Nevada’s first presidential primary in decades generated light voter turnout, as early and mail-in ballots propelled Democrats ahead while Republicans started to shift their focus to an upcoming caucus on Thursday. Just 3,800 voters showed up at the polls in the first three hours of voting on Tuesday, a disappointing figure for the day. Importantly, President Joe Biden faced minimal opposition in the Democratic race, and GOP front-runner Donald Trump wasn’t on the ballot for his party. The low turnout of 125,000 in the Democratic primary and 80,000 in the Republican primary highlighted concerns in Nevada. Nevada Republicans sought to select national convention delegates through separate caucuses on Thursday, marking a change in strategy for the 2024 election cycle, after state lawmakers decided to adopt a primary election format.

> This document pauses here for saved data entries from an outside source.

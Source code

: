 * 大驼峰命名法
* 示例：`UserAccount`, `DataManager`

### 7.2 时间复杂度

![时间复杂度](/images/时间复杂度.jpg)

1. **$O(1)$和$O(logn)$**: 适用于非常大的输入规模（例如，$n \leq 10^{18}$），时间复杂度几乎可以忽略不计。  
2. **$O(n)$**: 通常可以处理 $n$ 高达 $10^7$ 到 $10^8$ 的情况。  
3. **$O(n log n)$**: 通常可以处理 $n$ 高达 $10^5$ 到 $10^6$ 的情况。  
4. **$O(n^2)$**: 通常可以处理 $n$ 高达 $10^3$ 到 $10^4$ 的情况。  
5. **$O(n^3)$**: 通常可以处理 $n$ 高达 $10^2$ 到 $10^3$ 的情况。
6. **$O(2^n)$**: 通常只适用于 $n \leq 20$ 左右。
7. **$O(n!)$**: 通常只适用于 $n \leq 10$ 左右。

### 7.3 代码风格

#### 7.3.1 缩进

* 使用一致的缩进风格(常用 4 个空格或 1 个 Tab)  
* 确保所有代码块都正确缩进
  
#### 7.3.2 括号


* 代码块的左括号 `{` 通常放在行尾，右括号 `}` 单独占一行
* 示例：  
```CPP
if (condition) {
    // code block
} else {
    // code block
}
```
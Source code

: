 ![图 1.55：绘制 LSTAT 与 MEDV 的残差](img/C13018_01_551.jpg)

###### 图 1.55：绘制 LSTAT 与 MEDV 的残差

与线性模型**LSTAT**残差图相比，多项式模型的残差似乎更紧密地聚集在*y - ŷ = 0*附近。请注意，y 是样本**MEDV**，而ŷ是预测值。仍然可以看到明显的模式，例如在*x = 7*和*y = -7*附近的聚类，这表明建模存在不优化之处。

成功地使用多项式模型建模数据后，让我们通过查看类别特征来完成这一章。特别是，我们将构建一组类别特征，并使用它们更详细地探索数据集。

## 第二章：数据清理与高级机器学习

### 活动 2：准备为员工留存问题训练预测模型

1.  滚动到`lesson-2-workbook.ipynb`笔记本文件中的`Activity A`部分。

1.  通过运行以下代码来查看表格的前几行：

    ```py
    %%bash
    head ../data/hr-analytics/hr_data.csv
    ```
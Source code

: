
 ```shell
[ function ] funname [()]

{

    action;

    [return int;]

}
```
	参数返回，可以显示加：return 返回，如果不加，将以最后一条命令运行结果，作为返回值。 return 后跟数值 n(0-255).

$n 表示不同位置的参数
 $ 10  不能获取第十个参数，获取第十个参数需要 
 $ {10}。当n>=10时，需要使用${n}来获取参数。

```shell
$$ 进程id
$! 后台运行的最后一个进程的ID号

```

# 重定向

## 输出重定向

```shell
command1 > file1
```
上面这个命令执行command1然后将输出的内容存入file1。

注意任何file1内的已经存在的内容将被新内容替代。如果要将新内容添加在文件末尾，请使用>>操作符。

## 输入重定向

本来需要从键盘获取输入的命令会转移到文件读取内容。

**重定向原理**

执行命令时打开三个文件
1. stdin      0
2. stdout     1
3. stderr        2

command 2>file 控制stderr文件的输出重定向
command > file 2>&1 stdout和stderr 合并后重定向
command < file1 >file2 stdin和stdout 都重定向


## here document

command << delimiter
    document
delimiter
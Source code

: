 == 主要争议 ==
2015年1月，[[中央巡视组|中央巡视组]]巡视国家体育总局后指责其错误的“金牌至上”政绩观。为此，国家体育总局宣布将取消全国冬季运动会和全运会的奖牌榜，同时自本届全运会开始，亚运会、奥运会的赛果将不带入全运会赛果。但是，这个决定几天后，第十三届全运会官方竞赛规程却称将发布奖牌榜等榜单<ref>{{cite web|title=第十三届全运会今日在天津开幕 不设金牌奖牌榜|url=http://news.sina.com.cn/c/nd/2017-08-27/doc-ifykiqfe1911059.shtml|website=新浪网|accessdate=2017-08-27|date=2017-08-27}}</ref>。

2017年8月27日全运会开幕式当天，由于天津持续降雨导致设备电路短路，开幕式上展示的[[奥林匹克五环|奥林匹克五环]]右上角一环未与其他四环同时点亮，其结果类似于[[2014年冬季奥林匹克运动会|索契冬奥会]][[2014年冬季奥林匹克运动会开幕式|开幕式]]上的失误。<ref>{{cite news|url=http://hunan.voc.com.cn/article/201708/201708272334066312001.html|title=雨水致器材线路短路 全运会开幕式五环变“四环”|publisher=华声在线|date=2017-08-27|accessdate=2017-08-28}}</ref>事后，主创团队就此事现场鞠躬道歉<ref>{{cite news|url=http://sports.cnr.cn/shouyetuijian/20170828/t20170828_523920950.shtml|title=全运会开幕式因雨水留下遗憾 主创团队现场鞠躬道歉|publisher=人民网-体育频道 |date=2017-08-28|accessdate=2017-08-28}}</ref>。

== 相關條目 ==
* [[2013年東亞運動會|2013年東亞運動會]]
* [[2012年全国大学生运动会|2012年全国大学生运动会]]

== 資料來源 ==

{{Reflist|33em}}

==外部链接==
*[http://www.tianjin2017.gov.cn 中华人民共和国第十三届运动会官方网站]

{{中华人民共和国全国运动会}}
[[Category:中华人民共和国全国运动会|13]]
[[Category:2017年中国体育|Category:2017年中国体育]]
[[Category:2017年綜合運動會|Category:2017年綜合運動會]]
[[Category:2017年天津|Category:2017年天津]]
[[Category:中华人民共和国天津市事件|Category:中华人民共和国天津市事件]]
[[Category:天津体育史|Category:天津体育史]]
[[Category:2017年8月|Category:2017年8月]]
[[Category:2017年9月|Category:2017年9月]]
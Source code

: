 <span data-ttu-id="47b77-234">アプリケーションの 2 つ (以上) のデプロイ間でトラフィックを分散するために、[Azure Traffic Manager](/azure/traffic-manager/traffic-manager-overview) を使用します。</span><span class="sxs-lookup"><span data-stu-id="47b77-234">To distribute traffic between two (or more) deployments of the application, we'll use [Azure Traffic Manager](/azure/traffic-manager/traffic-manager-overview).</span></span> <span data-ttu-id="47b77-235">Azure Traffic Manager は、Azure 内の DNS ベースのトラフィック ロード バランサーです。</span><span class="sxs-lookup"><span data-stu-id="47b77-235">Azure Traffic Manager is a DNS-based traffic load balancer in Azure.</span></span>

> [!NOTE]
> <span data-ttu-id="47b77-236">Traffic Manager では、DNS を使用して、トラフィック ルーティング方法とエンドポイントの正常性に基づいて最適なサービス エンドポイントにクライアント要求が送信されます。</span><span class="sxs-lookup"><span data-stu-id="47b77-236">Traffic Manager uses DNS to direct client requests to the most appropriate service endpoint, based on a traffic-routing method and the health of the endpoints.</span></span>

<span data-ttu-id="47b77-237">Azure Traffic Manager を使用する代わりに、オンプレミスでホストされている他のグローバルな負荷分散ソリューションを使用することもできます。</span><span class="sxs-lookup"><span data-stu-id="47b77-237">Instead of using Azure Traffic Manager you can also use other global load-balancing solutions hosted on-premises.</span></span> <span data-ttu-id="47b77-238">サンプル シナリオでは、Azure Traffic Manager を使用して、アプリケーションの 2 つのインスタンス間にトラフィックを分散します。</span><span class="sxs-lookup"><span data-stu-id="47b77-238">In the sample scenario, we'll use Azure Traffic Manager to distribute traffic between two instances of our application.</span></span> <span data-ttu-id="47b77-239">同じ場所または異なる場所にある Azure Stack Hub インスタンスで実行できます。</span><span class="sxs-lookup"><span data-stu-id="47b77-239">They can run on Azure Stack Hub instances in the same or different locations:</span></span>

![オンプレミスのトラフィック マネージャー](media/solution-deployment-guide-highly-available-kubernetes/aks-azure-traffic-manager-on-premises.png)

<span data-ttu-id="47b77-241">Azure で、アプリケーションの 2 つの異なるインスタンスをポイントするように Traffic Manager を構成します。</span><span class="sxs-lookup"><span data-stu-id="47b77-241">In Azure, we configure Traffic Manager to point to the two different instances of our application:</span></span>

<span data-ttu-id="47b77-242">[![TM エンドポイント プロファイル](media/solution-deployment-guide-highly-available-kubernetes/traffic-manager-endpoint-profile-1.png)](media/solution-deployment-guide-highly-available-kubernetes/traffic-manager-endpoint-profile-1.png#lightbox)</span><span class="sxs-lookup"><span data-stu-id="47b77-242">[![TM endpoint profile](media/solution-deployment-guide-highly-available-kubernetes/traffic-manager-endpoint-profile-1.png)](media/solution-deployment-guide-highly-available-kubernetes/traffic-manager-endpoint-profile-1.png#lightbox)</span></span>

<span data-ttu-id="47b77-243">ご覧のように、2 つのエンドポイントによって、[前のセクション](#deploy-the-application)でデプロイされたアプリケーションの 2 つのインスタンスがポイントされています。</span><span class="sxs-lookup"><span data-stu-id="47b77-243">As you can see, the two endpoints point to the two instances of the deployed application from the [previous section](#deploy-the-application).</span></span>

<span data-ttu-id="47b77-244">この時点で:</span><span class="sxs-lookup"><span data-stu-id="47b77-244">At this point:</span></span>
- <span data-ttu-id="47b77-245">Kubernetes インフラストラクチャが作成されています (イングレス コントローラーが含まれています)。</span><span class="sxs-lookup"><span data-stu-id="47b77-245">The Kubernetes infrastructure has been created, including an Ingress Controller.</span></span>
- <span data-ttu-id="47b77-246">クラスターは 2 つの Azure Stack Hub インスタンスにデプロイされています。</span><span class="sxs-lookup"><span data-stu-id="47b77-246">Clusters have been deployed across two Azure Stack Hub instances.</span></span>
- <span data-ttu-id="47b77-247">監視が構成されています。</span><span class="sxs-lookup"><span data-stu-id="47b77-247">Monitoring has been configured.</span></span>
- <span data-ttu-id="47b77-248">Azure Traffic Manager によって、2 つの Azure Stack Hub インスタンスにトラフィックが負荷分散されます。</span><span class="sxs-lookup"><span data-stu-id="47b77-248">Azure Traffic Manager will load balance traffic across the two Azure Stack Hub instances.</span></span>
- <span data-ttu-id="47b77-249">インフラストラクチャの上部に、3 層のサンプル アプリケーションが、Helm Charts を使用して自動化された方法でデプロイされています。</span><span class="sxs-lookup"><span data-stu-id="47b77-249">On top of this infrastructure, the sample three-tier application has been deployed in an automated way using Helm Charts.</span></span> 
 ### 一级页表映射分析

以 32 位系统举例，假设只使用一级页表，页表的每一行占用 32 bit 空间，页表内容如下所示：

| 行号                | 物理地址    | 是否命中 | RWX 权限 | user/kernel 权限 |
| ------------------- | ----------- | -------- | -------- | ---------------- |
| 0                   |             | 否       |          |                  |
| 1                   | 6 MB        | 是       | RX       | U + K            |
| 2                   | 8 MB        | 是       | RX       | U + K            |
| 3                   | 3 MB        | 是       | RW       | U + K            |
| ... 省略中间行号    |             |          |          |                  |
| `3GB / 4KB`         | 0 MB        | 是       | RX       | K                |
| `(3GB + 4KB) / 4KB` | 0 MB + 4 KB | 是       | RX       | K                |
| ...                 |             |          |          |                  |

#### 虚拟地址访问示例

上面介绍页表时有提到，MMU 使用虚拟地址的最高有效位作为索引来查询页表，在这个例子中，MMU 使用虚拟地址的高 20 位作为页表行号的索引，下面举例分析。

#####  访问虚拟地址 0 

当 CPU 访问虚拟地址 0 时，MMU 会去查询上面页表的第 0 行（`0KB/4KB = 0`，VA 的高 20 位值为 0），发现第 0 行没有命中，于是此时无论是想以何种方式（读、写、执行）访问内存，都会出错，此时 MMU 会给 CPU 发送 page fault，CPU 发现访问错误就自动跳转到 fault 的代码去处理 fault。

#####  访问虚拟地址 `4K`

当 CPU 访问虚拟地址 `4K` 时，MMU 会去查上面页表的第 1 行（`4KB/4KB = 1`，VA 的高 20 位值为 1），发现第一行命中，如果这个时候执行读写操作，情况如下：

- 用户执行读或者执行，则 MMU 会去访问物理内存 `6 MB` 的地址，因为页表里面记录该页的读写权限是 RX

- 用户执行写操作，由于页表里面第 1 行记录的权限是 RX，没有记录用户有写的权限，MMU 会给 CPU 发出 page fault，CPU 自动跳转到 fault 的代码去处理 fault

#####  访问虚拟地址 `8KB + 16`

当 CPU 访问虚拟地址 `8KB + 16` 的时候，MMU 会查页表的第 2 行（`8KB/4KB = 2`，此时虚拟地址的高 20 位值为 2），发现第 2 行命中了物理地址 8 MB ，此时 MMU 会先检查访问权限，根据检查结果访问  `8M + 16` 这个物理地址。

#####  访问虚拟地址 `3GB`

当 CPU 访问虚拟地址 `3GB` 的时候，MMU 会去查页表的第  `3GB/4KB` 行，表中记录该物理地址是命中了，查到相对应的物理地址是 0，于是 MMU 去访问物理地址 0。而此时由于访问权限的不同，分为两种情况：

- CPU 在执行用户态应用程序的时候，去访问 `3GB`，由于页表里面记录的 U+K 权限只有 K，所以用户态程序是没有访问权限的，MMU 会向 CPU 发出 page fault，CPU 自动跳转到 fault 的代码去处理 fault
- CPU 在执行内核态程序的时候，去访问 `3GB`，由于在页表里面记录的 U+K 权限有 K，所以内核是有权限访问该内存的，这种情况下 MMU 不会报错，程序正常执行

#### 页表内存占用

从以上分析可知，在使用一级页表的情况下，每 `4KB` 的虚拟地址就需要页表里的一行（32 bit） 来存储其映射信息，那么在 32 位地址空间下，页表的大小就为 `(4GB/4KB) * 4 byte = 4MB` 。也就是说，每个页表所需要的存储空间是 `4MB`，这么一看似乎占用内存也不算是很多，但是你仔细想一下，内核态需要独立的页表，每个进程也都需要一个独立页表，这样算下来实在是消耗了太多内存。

The lack of interest appeared to stem from various factors, including adverse weather conditions and competing viewership from Las Vegas’ Super Bowl. Confusion also plagued some Republican voters, with a choice between candidates and the selection of “None of These Candidates,” an option on the primary election ballot to show support for Trump. The disparity between the low turnout in Nevada compared to the more than 450,000 votes cast during the New Hampshire primary highlighted key differences in early voting activity across states. Despite the haphazard turnout, Democrats believe they’ve made progress, as early and mail-in turnout nearly mirrored that of the 2020 competitive Democratic caucuses.
Democratic leaders expressed optimism about their organizational outreach to critical voter constituencies, noting Nevada’s importance as a general election battleground. Still, many worried that early engagement and robust voter participation would be necessary to solidify their nominee’s prospects in November. The low turnout ultimately underscored the campaign’s doubts and the conflicted local opinion on the effectiveness of the recent primary election format.